Must we use fear so blatently in our efforts to remain who we are?  Of course, the main thing we are defending in this issue is the ‘fear’ that all that we are and have will dry up and blow away.

Chris Hedges in his book, I Don’t Believe in Atheists p. 32, states that the opposing sides (in this case science and religion) ”…are little more than carnival barkers.  They are in show business, and those in show business know complexity does not sell.  They trade cliche`s and insults like cartoon characters.  They don masks.  One wears the mask of religion, and the other wears the mask of science”.

Mr. Hedge’s topic is religion vs. atheism, however I see striking parallels here.  Have we degenerated into a religious cult defending our raison d’etre against the evils of the ‘scientific’?

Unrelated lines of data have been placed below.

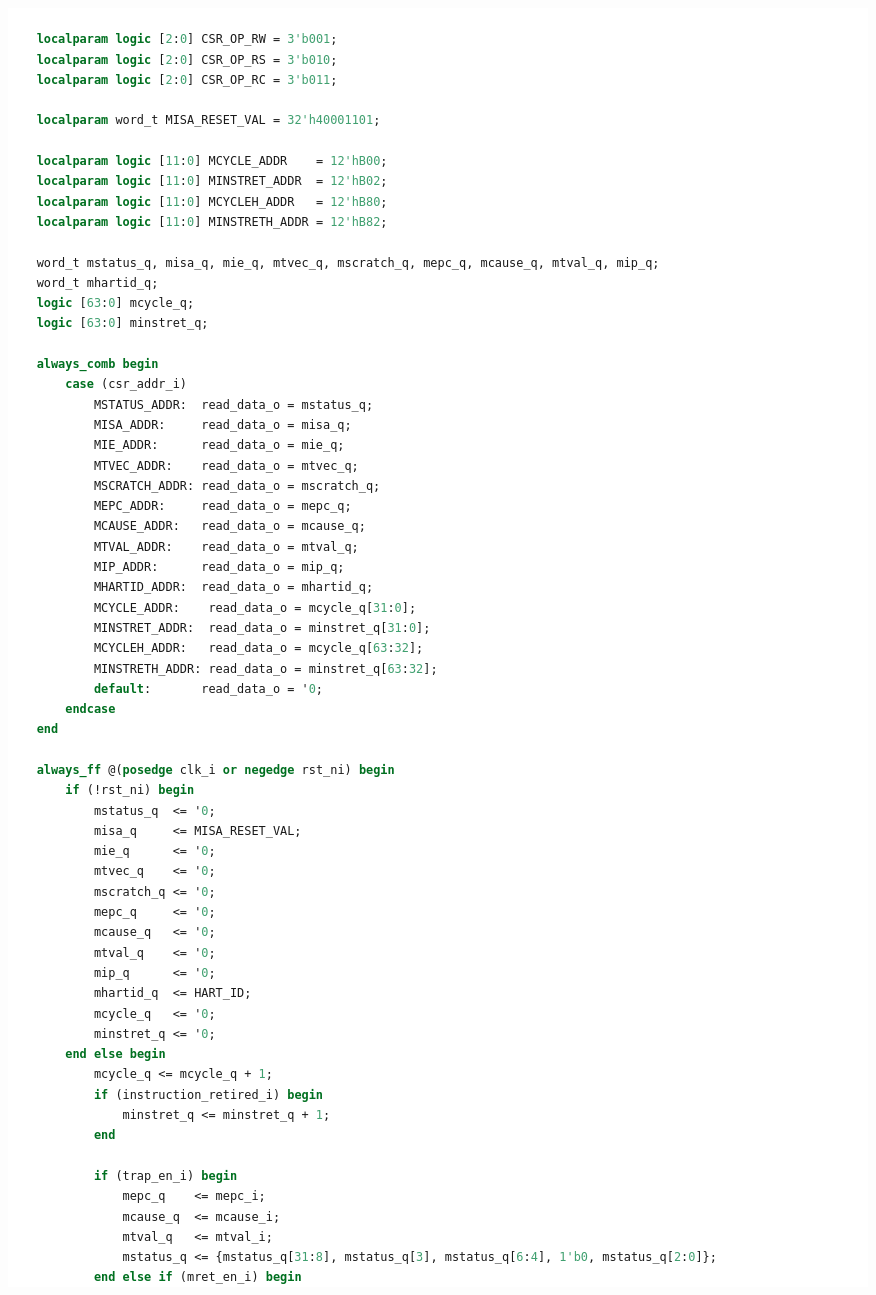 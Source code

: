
 ```systemverilog

    localparam logic [2:0] CSR_OP_RW = 3'b001;
    localparam logic [2:0] CSR_OP_RS = 3'b010;
    localparam logic [2:0] CSR_OP_RC = 3'b011;

    localparam word_t MISA_RESET_VAL = 32'h40001101;

    localparam logic [11:0] MCYCLE_ADDR    = 12'hB00;
    localparam logic [11:0] MINSTRET_ADDR  = 12'hB02;
    localparam logic [11:0] MCYCLEH_ADDR   = 12'hB80;
    localparam logic [11:0] MINSTRETH_ADDR = 12'hB82;

    word_t mstatus_q, misa_q, mie_q, mtvec_q, mscratch_q, mepc_q, mcause_q, mtval_q, mip_q;
    word_t mhartid_q;
    logic [63:0] mcycle_q;
    logic [63:0] minstret_q;

    always_comb begin
        case (csr_addr_i)
            MSTATUS_ADDR:  read_data_o = mstatus_q;
            MISA_ADDR:     read_data_o = misa_q;
            MIE_ADDR:      read_data_o = mie_q;
            MTVEC_ADDR:    read_data_o = mtvec_q;
            MSCRATCH_ADDR: read_data_o = mscratch_q;
            MEPC_ADDR:     read_data_o = mepc_q;
            MCAUSE_ADDR:   read_data_o = mcause_q;
            MTVAL_ADDR:    read_data_o = mtval_q;
            MIP_ADDR:      read_data_o = mip_q;
            MHARTID_ADDR:  read_data_o = mhartid_q;
            MCYCLE_ADDR:    read_data_o = mcycle_q[31:0];
            MINSTRET_ADDR:  read_data_o = minstret_q[31:0];
            MCYCLEH_ADDR:   read_data_o = mcycle_q[63:32];
            MINSTRETH_ADDR: read_data_o = minstret_q[63:32];
            default:       read_data_o = '0;
        endcase
    end

    always_ff @(posedge clk_i or negedge rst_ni) begin
        if (!rst_ni) begin
            mstatus_q  <= '0;
            misa_q     <= MISA_RESET_VAL;
            mie_q      <= '0;
            mtvec_q    <= '0;
            mscratch_q <= '0;
            mepc_q     <= '0;
            mcause_q   <= '0;
            mtval_q    <= '0;
            mip_q      <= '0;
            mhartid_q  <= HART_ID;
            mcycle_q   <= '0;
            minstret_q <= '0;
        end else begin
            mcycle_q <= mcycle_q + 1;
            if (instruction_retired_i) begin
                minstret_q <= minstret_q + 1;
            end

            if (trap_en_i) begin
                mepc_q    <= mepc_i;
                mcause_q  <= mcause_i;
                mtval_q   <= mtval_i;
                mstatus_q <= {mstatus_q[31:8], mstatus_q[3], mstatus_q[6:4], 1'b0, mstatus_q[2:0]};
            end else if (mret_en_i) begin
```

Yes, chiropractic is complex.  It is difficult to definitively explain the subluxation.  The yardstick of science seems to be completely inadequate when it comes to explaining our profession.  A complete and scientifically plausible defense of the subluxation may at the present time be eluding us, however I do not feel that this is sufficient reason to throw it out.

Hedges goes on to say that “…These antagonists each claim to have discovered an absolute truth.  They trade absurdity for absurdity.  They show that the danger is not religion or science.  The danger is fundamentalism itself“.  (emphasis is the author’s, however I happen to agree).

Does the flavor of this verbal conflict gives those on the ‘outside’ the impression that we are more a religion than a profession?  Life is complex.  Any living system, whether a belief or creature, is by definition complex.  There are no absolutes in complexity.  We can do our clumsy best in our attempts to describe who it is we are and what it is we do, however if we fall back to a vicious defense of a fixed belief system, we lose all credibility.

Those in the conflict want the masses to remain with them in the confusion of duality.  One must be right and the other wrong.  Black or white, no shades of gray.  We must accept one version of absurdity or the other.  They equate reason with science, however this is a feeble stretch of the meaning of the term.  Those on the ‘right’…state that the only way is to blindly accept the toddling grasp of understanding that a magnetic healer had… well over a century ago.  This is the fundamentalism I speak of.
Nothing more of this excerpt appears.